= THE PROBLEM =
Check each line of the data below for the string "both". Then give the number of lines that have it, without anything else.

= EXCERPTED DATA =
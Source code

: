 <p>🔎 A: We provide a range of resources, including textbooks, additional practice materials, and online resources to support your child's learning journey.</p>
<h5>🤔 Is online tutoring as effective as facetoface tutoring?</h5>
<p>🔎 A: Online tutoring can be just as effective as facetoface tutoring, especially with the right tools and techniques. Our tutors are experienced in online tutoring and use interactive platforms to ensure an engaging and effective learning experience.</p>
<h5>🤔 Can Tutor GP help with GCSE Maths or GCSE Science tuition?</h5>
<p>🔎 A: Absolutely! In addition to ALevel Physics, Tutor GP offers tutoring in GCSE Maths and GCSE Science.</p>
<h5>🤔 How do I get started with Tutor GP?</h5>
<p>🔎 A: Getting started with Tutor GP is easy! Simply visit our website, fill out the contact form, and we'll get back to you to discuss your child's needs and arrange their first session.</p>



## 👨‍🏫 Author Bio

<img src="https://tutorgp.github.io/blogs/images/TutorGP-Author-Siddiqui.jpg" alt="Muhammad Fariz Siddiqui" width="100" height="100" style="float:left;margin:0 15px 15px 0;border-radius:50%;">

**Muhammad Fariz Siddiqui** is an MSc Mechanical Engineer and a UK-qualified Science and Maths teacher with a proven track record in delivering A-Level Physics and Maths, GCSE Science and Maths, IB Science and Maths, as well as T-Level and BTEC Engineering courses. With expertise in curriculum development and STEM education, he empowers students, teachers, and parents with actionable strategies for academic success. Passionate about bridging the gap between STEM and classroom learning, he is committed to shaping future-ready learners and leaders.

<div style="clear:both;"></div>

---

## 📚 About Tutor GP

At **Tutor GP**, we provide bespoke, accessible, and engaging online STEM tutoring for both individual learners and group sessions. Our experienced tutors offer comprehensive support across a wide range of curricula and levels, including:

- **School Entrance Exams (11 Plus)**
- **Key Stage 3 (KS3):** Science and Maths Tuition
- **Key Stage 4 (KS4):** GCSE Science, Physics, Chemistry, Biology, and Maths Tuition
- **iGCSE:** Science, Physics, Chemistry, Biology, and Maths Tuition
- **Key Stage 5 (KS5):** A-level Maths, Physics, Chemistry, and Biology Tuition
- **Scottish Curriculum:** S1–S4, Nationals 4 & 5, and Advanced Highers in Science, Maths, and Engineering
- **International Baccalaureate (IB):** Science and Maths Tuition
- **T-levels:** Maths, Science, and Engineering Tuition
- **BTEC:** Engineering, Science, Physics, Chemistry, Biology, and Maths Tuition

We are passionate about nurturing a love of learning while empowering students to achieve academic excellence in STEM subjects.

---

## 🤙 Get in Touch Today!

= OUTPUT FOR THIS TASK =
2